ARTICLE 7 – SIGNALEMENT ET TRAITEMENT DES ALERTES
7.1 Procédure interne de signalement, d’enquête et de traitement
La Direction et les partenaires sociaux souhaitent favoriser la remontée d’information en matière de harcèlement moral ou sexuel, et d’agissements sexistes, et considèrent que tout signalement doit être pris au sérieux.
Il est essentiel que la politique de prévention mise en place par Creusalis facilite la parole des victimes et des témoins, et assure à la victime dont le signalement de harcèlement serait avéré ainsi qu'aux témoins une protection contre toute mesure de représailles éventuelles.

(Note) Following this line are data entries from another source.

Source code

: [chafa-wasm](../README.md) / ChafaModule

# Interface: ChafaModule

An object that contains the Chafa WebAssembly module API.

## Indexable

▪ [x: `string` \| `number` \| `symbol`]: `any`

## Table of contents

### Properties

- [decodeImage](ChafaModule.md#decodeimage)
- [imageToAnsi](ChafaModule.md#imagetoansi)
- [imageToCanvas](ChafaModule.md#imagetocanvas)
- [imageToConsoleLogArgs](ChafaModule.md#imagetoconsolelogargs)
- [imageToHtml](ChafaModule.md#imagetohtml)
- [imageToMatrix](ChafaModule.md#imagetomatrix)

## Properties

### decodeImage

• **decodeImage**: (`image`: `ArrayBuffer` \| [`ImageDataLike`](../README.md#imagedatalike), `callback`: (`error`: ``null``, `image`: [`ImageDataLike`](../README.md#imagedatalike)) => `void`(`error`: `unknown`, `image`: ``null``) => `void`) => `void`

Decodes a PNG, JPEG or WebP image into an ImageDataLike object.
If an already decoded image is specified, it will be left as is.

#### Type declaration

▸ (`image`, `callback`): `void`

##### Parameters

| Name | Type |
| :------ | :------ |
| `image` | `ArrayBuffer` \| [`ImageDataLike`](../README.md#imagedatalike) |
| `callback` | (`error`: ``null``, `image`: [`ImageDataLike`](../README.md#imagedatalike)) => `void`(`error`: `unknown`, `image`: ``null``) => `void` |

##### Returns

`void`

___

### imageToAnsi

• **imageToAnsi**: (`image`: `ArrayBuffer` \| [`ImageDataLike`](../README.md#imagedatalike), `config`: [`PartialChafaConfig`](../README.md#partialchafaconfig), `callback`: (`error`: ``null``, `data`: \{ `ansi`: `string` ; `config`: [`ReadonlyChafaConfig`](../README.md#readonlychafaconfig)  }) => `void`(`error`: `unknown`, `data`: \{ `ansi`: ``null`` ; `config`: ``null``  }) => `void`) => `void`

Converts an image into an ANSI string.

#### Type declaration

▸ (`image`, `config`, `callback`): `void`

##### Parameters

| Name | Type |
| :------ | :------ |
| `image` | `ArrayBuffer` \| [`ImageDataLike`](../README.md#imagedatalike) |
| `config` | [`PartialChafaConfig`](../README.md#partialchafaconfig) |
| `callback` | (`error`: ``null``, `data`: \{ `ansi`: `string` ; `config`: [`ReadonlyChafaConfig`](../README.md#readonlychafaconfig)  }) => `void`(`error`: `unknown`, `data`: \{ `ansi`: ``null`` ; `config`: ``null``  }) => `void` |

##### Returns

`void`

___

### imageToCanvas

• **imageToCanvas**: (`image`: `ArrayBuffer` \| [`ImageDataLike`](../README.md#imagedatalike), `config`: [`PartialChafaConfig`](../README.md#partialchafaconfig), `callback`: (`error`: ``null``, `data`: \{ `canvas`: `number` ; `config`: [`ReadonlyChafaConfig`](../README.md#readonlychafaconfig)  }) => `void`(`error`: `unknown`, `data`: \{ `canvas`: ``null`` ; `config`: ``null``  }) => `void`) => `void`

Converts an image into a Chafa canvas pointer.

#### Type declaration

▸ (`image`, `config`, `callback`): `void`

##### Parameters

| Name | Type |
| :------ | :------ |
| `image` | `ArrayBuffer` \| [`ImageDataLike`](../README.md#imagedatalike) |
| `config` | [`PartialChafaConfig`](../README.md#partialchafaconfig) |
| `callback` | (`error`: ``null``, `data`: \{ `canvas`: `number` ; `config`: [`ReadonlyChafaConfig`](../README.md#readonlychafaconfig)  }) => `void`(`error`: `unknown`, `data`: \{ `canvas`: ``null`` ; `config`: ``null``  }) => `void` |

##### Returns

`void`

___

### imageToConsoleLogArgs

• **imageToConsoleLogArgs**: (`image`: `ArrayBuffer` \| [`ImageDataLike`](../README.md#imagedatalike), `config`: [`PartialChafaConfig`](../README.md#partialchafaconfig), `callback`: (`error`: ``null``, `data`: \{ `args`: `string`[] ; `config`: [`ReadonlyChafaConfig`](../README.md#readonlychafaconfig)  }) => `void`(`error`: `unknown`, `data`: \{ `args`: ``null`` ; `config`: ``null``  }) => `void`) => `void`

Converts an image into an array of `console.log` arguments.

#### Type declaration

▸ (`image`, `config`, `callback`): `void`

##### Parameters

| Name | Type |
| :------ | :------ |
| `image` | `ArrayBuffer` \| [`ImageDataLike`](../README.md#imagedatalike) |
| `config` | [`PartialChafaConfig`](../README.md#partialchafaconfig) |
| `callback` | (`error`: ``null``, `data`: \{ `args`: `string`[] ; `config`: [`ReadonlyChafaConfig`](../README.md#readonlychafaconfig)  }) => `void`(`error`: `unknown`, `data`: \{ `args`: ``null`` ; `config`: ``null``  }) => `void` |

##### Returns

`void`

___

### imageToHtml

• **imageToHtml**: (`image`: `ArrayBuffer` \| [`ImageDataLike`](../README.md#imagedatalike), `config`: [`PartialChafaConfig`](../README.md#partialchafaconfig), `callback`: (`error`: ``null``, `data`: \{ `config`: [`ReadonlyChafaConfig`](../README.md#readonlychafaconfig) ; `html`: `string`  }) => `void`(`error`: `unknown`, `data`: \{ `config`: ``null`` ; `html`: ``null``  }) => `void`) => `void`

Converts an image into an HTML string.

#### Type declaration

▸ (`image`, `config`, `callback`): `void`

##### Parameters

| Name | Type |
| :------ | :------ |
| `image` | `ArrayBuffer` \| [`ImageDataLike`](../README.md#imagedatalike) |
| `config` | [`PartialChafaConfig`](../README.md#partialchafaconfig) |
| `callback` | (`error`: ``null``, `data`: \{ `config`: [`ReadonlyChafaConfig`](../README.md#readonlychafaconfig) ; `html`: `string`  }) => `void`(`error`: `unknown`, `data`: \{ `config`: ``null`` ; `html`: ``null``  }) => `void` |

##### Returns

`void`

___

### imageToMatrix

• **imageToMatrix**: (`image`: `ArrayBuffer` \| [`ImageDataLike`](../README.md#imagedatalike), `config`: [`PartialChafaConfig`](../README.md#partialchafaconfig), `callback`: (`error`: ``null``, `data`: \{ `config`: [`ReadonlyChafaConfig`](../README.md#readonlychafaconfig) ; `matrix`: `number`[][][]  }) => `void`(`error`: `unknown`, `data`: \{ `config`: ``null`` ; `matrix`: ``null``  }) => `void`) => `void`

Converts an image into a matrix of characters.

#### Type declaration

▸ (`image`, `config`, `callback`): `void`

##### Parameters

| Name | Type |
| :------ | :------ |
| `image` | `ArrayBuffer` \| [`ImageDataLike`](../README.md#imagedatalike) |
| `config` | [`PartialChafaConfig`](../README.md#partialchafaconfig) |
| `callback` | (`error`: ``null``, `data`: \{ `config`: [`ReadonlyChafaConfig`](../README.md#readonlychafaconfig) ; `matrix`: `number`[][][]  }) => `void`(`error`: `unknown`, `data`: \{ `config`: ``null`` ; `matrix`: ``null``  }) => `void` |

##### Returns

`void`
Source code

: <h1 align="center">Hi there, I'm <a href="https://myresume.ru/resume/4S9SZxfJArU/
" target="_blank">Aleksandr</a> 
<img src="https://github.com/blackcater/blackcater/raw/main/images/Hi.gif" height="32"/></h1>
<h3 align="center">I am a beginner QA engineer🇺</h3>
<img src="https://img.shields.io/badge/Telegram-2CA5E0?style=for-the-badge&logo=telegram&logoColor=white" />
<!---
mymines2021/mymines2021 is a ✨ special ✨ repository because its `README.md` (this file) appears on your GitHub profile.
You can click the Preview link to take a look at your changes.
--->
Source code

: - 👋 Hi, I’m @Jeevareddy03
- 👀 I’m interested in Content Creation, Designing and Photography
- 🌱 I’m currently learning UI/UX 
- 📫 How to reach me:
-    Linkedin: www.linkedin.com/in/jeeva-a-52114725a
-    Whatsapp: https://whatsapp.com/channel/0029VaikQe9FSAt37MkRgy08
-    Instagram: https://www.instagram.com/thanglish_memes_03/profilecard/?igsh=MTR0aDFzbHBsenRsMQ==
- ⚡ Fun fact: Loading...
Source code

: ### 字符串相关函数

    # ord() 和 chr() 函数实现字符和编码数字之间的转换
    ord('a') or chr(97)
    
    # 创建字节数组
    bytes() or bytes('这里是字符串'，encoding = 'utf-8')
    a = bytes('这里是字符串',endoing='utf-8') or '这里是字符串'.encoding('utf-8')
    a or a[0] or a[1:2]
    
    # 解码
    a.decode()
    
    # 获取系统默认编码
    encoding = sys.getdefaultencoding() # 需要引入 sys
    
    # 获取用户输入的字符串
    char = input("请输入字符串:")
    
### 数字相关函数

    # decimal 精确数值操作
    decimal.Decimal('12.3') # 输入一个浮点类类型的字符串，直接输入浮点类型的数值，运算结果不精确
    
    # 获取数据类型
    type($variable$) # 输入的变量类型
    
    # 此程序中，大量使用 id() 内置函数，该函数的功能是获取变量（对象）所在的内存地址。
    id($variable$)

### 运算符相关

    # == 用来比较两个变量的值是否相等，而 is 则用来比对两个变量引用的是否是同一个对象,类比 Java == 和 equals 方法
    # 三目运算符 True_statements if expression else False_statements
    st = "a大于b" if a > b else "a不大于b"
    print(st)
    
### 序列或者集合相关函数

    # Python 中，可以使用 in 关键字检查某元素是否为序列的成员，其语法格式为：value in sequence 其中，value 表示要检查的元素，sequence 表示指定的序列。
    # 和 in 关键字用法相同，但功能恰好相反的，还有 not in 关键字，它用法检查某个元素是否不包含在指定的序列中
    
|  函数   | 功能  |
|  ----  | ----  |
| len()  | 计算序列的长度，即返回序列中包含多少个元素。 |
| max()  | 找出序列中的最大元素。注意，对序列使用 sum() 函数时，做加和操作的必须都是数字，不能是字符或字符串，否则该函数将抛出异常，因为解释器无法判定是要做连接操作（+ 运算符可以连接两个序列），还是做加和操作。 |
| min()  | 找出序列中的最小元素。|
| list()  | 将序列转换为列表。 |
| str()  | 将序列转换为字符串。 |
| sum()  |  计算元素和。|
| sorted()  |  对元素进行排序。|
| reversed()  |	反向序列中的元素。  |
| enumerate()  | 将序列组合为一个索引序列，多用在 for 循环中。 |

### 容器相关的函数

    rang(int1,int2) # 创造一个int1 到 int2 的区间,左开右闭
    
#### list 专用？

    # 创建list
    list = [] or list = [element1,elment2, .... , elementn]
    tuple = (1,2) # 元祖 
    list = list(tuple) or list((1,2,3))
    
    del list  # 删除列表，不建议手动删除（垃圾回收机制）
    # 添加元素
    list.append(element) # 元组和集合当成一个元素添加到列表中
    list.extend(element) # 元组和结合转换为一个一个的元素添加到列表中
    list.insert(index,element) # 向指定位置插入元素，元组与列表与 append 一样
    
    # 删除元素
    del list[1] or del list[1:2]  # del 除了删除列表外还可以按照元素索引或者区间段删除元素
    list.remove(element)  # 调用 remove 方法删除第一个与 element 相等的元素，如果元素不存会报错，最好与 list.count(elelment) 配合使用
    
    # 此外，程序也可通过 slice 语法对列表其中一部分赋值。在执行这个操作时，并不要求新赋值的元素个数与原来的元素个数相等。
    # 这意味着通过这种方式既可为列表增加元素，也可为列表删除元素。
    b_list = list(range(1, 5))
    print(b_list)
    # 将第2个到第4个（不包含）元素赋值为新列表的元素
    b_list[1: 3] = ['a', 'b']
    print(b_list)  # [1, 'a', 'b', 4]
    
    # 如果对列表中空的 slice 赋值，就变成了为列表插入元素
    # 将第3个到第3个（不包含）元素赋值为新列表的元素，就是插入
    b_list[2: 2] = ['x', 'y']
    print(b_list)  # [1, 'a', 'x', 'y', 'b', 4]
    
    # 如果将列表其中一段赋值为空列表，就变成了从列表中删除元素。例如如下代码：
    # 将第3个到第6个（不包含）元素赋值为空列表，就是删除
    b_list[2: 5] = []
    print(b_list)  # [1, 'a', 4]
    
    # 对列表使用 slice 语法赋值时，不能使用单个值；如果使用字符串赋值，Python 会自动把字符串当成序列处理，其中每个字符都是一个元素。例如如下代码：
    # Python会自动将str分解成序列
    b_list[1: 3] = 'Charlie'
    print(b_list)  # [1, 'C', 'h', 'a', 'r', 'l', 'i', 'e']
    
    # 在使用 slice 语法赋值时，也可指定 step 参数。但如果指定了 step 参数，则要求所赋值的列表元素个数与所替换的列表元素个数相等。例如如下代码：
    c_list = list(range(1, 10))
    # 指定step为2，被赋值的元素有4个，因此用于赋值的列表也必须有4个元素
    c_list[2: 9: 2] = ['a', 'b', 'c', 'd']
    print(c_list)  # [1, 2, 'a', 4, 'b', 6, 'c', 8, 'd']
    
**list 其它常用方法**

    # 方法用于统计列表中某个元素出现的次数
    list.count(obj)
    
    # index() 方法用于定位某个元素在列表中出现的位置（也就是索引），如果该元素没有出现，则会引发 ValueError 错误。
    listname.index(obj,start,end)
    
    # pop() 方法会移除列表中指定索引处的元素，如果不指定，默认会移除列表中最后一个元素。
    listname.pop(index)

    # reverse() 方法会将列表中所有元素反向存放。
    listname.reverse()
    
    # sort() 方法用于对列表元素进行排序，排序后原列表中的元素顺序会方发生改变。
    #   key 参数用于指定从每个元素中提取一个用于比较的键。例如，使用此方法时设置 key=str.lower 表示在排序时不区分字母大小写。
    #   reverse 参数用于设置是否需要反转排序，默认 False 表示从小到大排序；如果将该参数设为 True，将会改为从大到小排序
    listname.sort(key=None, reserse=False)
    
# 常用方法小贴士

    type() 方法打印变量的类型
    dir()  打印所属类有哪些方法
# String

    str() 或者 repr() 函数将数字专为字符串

En matière de signalement, il convient de rappeler qu’il existe déjà les dispositifs de droits d’alerte introduit par le Code du travail :
le droit d’alerte du CSE en cas d’atteinte aux droits des personnes qui conduit à une procédure spécifique ;
le droit d’alerte pour danger grave et imminent ouvert à un salarié ou un membre du CSE qui conduit lui aussi à une procédure spécifique.
Il peut être effectué un signalement direct par un membre du CSE, un salarié témoin ou un salarié victime d’une situation présumée de harcèlement.
Pour faire face à un éventuel signalement, le présent accord met en place une procédure d’enquête et de traitement des situations assimilables à du harcèlement moral, sexuel, ou à des agissements sexistes (procédure insérée en annexe de ce présent accord).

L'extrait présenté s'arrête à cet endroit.